This analysis examines a complete set of Facebook posts and tweets created on any account managed by any member of the U.S. Senate and House of Representatives between Jan. 1, 2015, and May 31, 2020. Researchers used the Facebook Graph API, CrowdTangle API9 and Twitter API to download the posts. The resulting dataset contains nearly 1.5 million Facebook posts from 712 different members of Congress who used a total of 1,389 Facebook accounts, and over 3.3 million tweets from 711 different members of Congress who used a total of 1,362 Twitter accounts.
This analysis includes all text in the downloaded posts, including image captions and emojis. Photo and video posts were not included in this analysis unless the post also contained meaningful text, such as a caption; text contained entirely within an image was not included in the analysis. Posts by nonvoting representatives were excluded, as were any posts produced by politicians before or after their official terms in Congress.

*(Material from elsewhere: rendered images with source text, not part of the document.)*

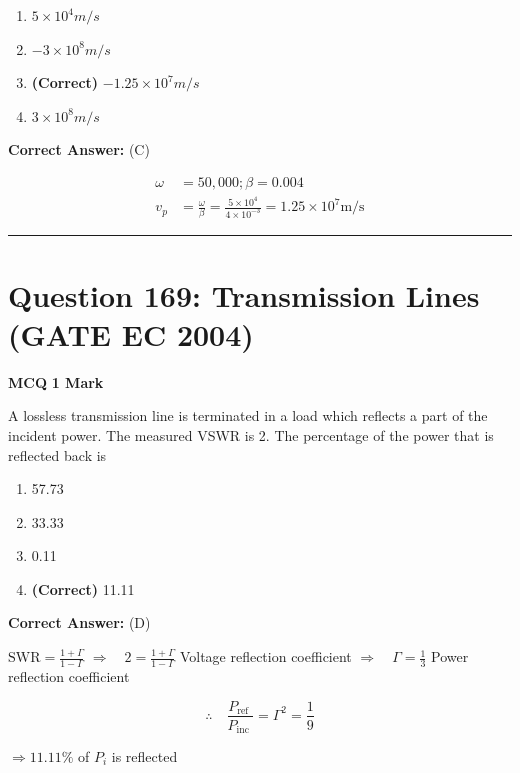 \documentclass[11pt,a4paper]{article}
\begin{document}
\begin{enumerate}[label=(\Alph*)]
    \item $5 \times 10^{4}m/s$
    \item $-3 \times 10^{8}m/s$
    \item \textbf{(Correct)} $-1.25 \times 10^{7}m/s$
    \item $3 \times 10^{8}m/s$
\end{enumerate}

\noindent \textbf{Correct Answer:} (C)

\begin{tcolorbox}[solbox, title=Detailed Solution -- Question 168]
\[
\begin{aligned} \omega&=50,000 ; \beta=0.004 \\ v_{p}&=\frac{\omega}{\beta}=\frac{5 \times 10^{4}}{4 \times 10^{-3}}=1.25 \times 10^{7} \mathrm{m} / \mathrm{s} \end{aligned}
\]
\end{tcolorbox}

\vspace{1.5em}
\hrule
\vspace{1.5em}

\section*{Question 169: Transmission Lines (GATE EC 2004)}
\noindent \textbf{\color{primary}MCQ} \hfill \textbf{\color{secondary}1 Mark}


\noindent A lossless transmission line is terminated in a load which reflects a part of the incident power. The measured VSWR is 2. The percentage of the power that is reflected back is


\begin{enumerate}[label=(\Alph*)]
    \item 57.73
    \item 33.33
    \item 0.11
    \item \textbf{(Correct)} 11.11
\end{enumerate}

\noindent \textbf{Correct Answer:} (D)

\begin{tcolorbox}[solbox, title=Detailed Solution -- Question 169]
$\mathrm{SWR}=\frac{1+\Gamma}{1-\Gamma}$
$\Rightarrow \quad 2=\frac{1+\Gamma}{1-\Gamma}$
 Voltage reflection coefficient
$\Rightarrow \quad \Gamma=\frac{1}{3}$
 Power reflection coefficient

\[
\therefore \quad \frac{P_{\text {ref }}}{P_{\text {inc }}}=\Gamma^{2}=\frac{1}{9}
\]

$\Rightarrow 11.11 \%$ of $P_{i}$ is reflected
\end{tcolorbox}
\end{document}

To facilitate a more complete over-time analysis, posts created during congressional recesses were included, and terms of office (which typically begin and end in the first week of January) were adjusted by a few days to start and end at the beginning and end of each year, respectively. For example, posts by members of Congress that served full terms in the 115th Congress are included in the analysis if they were created between Jan. 1, 2017, and Dec. 31, 2018 (inclusive), even though the official term began on Jan. 3, 2017, and ended on Jan. 3, 2019. The few independent members of Congress who do not officially belong to the Democratic or Republican parties are treated as members of the party that they caucused with for the majority of the time period analyzed in the report (i.e., Bernie Sanders is considered a Democrat, and Justin Amash is considered a Republican).

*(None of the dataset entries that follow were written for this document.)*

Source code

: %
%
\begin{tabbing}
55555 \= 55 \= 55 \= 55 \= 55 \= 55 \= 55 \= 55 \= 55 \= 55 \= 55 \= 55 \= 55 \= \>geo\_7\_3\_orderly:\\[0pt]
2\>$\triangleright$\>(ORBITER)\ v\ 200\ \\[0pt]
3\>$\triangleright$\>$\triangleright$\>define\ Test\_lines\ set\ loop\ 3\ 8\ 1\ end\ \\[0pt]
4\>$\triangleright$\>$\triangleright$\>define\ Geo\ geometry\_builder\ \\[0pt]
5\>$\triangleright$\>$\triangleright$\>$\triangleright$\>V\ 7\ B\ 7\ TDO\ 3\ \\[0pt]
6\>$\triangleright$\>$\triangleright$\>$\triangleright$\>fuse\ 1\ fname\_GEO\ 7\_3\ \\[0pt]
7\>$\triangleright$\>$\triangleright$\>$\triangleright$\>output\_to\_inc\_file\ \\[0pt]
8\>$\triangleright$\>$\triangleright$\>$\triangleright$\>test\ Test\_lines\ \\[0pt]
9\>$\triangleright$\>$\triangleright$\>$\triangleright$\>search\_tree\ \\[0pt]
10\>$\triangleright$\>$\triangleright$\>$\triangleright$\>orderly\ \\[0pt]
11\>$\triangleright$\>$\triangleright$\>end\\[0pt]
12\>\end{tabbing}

Identifying social media accounts
The first step in the analysis was to identify each member’s official and unofficial Facebook pages and Twitter profiles. Most members of Congress maintain multiple social media accounts on each platform, consisting of both an “official” account as well as one or more campaign or personal accounts. Official accounts are used to communicate information as part of the member’s representational or legislative capacity, and Senate and House members may draw upon official staff resources appropriated by Congress when releasing content via these accounts. Personal and campaign accounts may not draw on these government resources under official House and Senate guidelines.10
Researchers started with an existing dataset of official and unofficial accounts for members of the 114th, 115th and 116th Congresses, and expanded it with supplementary data from the open-source @unitedstates project. Researchers then manually checked for additional accounts by conducting searches and checking the House and Senate pages of members who did not have at least two accounts on each platform. Every account was then manually reviewed and checked for accuracy. A handful of institutional accounts that periodically change ownership (e.g., committee chair accounts, @gopleader, etc.) were excluded from this analysis in favor of focusing on accounts that have been consistently owned and maintained by a single member of Congress. In total, researchers identified a list of 1,423 Facebook accounts and 1,450 Twitter accounts belonging to 715 different members of Congress.[11. In all, 34 Facebook pages and 88 Twitter accounts did not ultimately produce any eligible posts during the study period. These largely consisted of inactive or private personal accounts; all but three members of Congress were active on Facebook and all but four members of Congress were active on Twitter on at least one account at some point during the study.]
Cleaning Facebook posts
Researchers originally began collecting Facebook data in 2015 using the Facebook Graph API. However, the Facebook Graph API introduced new restrictions in mid-2018 that limited researchers’ ability to collect posts from public Facebook pages. CrowdTangle, a public insights tool owned by Facebook, introduced an API that provides researchers with comparable data collection access. Researchers used the new system to continue ongoing data collection efforts while also re-collecting existing posts from the beginning of 2015 in order to evaluate the coverage of both APIs and to look for any discrepancies. In most cases, data from these APIs appear to be virtually identical, but researchers discovered a number of idiosyncrasies that had to be addressed before any analysis could be conducted. These include changes in unique identifiers, auto-generated post text, and duplicate posts.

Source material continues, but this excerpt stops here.